乙女心に満たない初々しさ
主人公と踊子のただただピュアなやりとり。
すでに何回か顔を合わせている状態から物語は始まり、一緒に旅をする中での2人のやり取り、取り巻く人々の人物像が描かれている。
主人公は20歳とあって、世間慣れはしているが、性には敏感で初々しさを感じる。
踊子は14歳、化粧で大人びて見えるが、異性を意識し始めたばかりの無垢さ。
旅芸人や女性への差別、富や教育の格差、人間社会の汚い描写の中で
2人のこのアンバランスさが綺麗に映る。
私が気になった描写
突っ立っている私を見た踊子が直ぐに自分の座布団を外して、裏返しに傍へ置いた。
新潮文庫版P8から引用
前の人の熱が残っていたら嫌だろう、という気遣いだそう。寄席に限ったマナー、埃が立つから失礼といった意見、習慣の違いもあるようなので一概に正しいとは言えないようです。
髪を豊かに誇張して描いた、稗史的な娘の絵姿のような感じだった。
新潮文庫版P9から引用
主人公が踊子の様子を表現した部分。稗史的(はいしてき)と読む。民間に伝わる話やそれらに基づいて編集された史書。うーん、意味が分かっても踊子の様子が想像できるかというと・・・。

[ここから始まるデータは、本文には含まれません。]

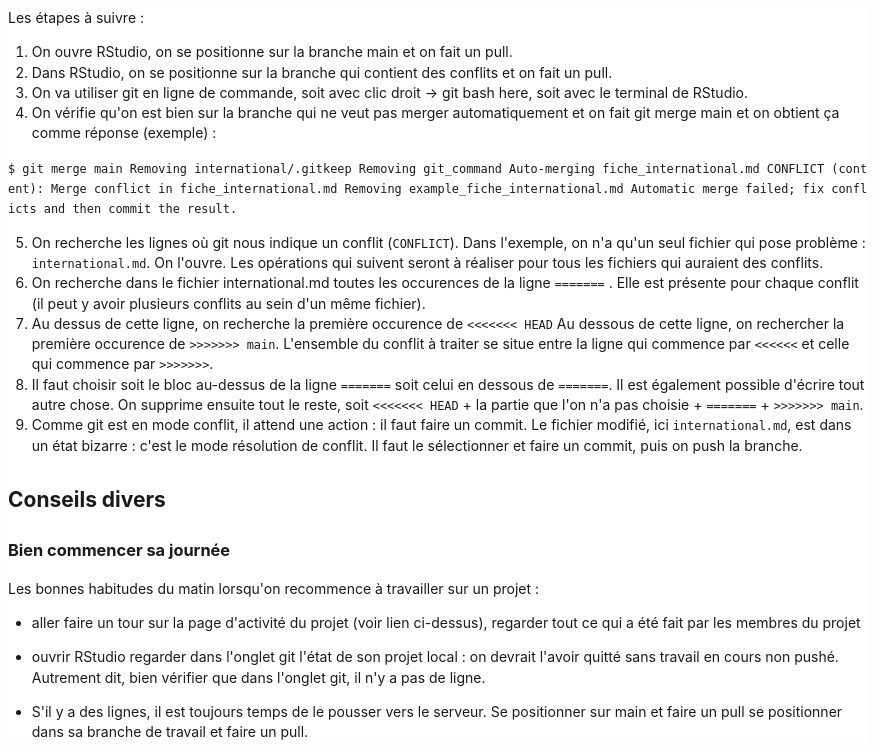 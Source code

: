 Les étapes à suivre :

1.  On ouvre RStudio, on se positionne sur la branche main et on fait un pull.
2.  Dans RStudio, on se positionne sur la branche qui contient des conflits et
    on fait un pull.
3.  On va utiliser git en ligne de commande, soit avec clic droit -\> git bash
    here, soit avec le terminal de RStudio.
4.  On vérifie qu'on est bien sur la branche qui ne veut pas merger
    automatiquement et on fait git merge main et on obtient ça comme réponse
    (exemple) :

`$ git merge main Removing international/.gitkeep Removing git_command Auto-merging fiche_international.md CONFLICT (content): Merge conflict in fiche_international.md Removing example_fiche_international.md Automatic merge failed; fix conflicts and then commit the result.`

5.  On recherche les lignes où git nous indique un conflit (`CONFLICT`). Dans
    l'exemple, on n'a qu'un seul fichier qui pose problème : `international.md`.
    On l'ouvre. Les opérations qui suivent seront à réaliser pour tous les
    fichiers qui auraient des conflits.
6.  On recherche dans le fichier international.md toutes les occurences de la
    ligne `=======` . Elle est présente pour chaque conflit (il peut y avoir
    plusieurs conflits au sein d'un même fichier).
7.  Au dessus de cette ligne, on recherche la première occurence de
    `<<<<<<< HEAD` Au dessous de cette ligne, on rechercher la première
    occurence de `>>>>>>> main`. L'ensemble du conflit à traiter se situe
    entre la ligne qui commence par `<<<<<<` et celle qui commence par
    `>>>>>>>`.
8.  Il faut choisir soit le bloc au-dessus de la ligne `=======` soit celui en
    dessous de `=======`. Il est également possible d'écrire tout autre chose.
    On supprime ensuite tout le reste, soit `<<<<<<< HEAD` + la partie que l'on
    n'a pas choisie + `=======` + `>>>>>>> main`.
9.  Comme git est en mode conflit, il attend une action : il faut faire un
    commit. Le fichier modifié, ici `international.md`, est dans un état bizarre
    : c'est le mode résolution de conflit. Il faut le sélectionner et faire un
    commit, puis on push la branche.

## Conseils divers

### Bien commencer sa journée

Les bonnes habitudes du matin lorsqu'on recommence à travailler sur un projet :

-   aller faire un tour sur la page d'activité du projet (voir lien ci-dessus),
    regarder tout ce qui a été fait par les membres du projet

-   ouvrir RStudio regarder dans l'onglet git l'état de son projet local : on
    devrait l'avoir quitté sans travail en cours non pushé. Autrement dit, bien
    vérifier que dans l'onglet git, il n'y a pas de ligne.

-   S'il y a des lignes, il est toujours temps de le pousser vers le serveur. Se
    positionner sur main et faire un pull se positionner dans sa branche de
    travail et faire un pull.

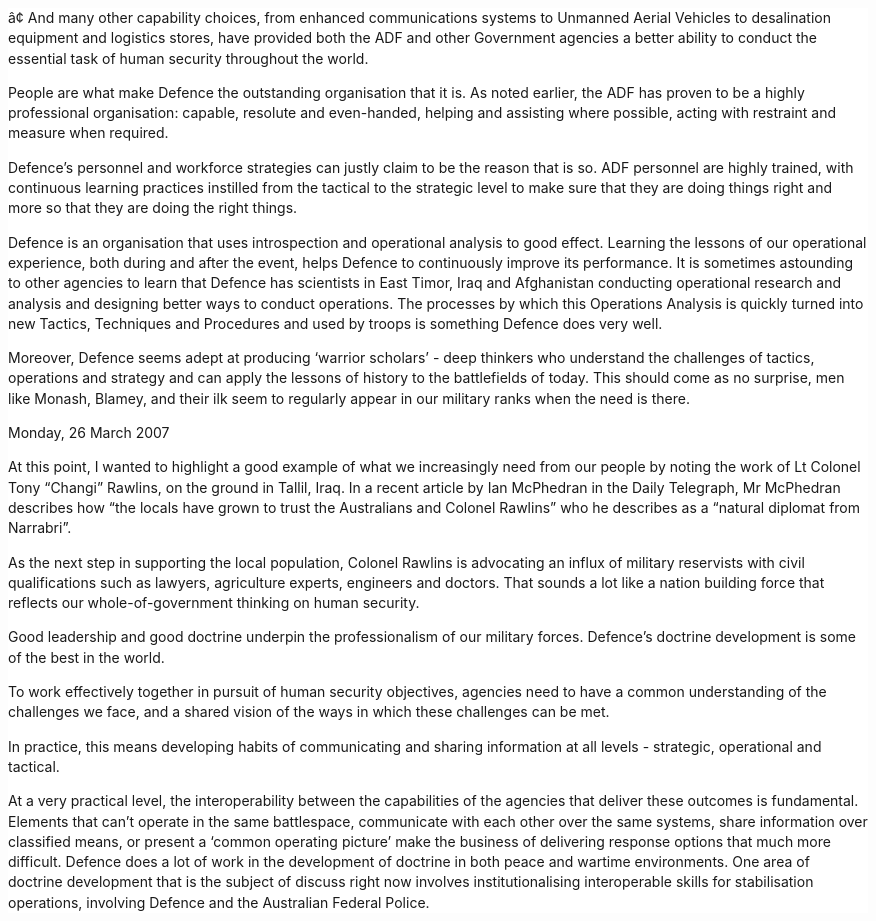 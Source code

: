  â¢ And many other capability choices, from enhanced communications systems to  Unmanned Aerial Vehicles to desalination equipment and logistics stores, have  provided both the ADF and other Government agencies a better ability to  conduct the essential task of human security throughout the world.   

 People are what make Defence the outstanding organisation that it is.  As noted earlier, the  ADF has proven to be a highly professional organisation: capable, resolute and even-handed, helping and assisting where possible, acting with restraint and measure when  required.   

 Defence’s personnel and workforce strategies can justly claim to be the reason that is so.   ADF personnel are highly trained, with continuous learning practices instilled from the tactical  to the strategic level to make sure that they are doing things right and more so that they are  doing the right things.     

 Defence is an organisation that uses introspection and operational analysis to good effect.   Learning the lessons of our operational experience, both during and after the event, helps  Defence to continuously improve its performance.  It is sometimes astounding to other  agencies to learn that Defence has scientists in East Timor, Iraq and Afghanistan conducting  operational research and analysis and designing better ways to conduct operations.  The  processes by which this Operations Analysis is quickly turned into new Tactics, Techniques  and Procedures and used by troops is something Defence does very well.   

 Moreover, Defence seems adept at producing ‘warrior scholars’ - deep thinkers who  understand the challenges of tactics, operations and strategy and can apply the lessons of  history to the battlefields of today.  This should come as no surprise, men like Monash,  Blamey, and their ilk seem to regularly appear in our military ranks when the need is there.    

 

  Monday, 26 March 2007 

 

 At this point, I wanted to highlight a good example of what we increasingly need from our  people by noting the work of Lt Colonel Tony “Changi” Rawlins, on the ground in Tallil, Iraq.   In a recent article by Ian McPhedran in the Daily Telegraph, Mr McPhedran describes how  “the locals have grown to trust the Australians and Colonel Rawlins” who he describes as a  “natural diplomat from Narrabri”.     

 As the next step in supporting the local population, Colonel Rawlins is advocating an influx of  military reservists with civil qualifications such as lawyers, agriculture experts, engineers and  doctors.  That sounds a lot like a nation building force that reflects our whole-of-government  thinking on human security.   

 Good leadership and good doctrine underpin the professionalism of our military forces.   Defence’s doctrine development is some of the best in the world.   

 To work effectively together in pursuit of human security objectives, agencies need to have a  common understanding of the challenges we face, and a shared vision of the ways in which  these challenges can be met.     

 In practice, this means developing habits of communicating and sharing information at all  levels - strategic, operational and tactical.     

 At a very practical level, the interoperability between the capabilities of the agencies that  deliver these outcomes is fundamental.  Elements that can’t operate in the same battlespace,  communicate with each other over the same systems, share information over classified  means, or present a ‘common operating picture’ make the business of delivering response  options that much more difficult.  Defence does a lot of work in the development of doctrine in both peace and wartime  environments.   One area of doctrine development that is the subject of discuss right now  involves institutionalising interoperable skills for stabilisation operations, involving Defence  and the Australian Federal Police.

好奇心もなく、軽蔑も含まない、彼等が旅芸人という種類の人間であることを忘れてしまったような、私の尋常な好意は、彼等の胸にも沁み込んで行くらしかった。
新潮文庫版P31から引用
この文脈での尋常は、”特別でなく、普通であること”の意味で使われていると思われる。
今はあまり使わない表現ですね。
船で去る主人公に向かって踊子が振った”白いもの”とは何か
ずっと遠ざかってから踊子が白いものを振り始めた。
新潮文庫版P44から引用
別れの朝、主人公を見送りに来た踊子は「さよなら」も何も言わず、ただ黙っている。きっと閉じた唇、主人公の話にただうなずくだけ。寂しさ、憤り、、、踊子はまだうまく感情表現ができない、そのくらい子供であり純粋なのだ。
遠ざかる船に向かって踊子が振った白いもの。これに関してはネット上でも論争がある。
ハンカチか手ぬぐいか論争。
一度、踊子がハンカチで主人公の足元を拭いてあげたという描写があるので、ハンカチだったのではないかと私は思いますが。
でもどっちでも良いと思います。
私がこの描写から感じたのは、踊子=”白いもの”。
主人公の願望なのか、川端康成自身の願望なのか、
私は涙を出委せにしていた。頭が澄んだ水になってしまっていて、それがぽろぽろ零れ、その後には何も残らないような甘い快さだった。
新潮文庫版P45,ラストから引用
最後まで踊子をきれいな思い出として描こうとした、そう感じました。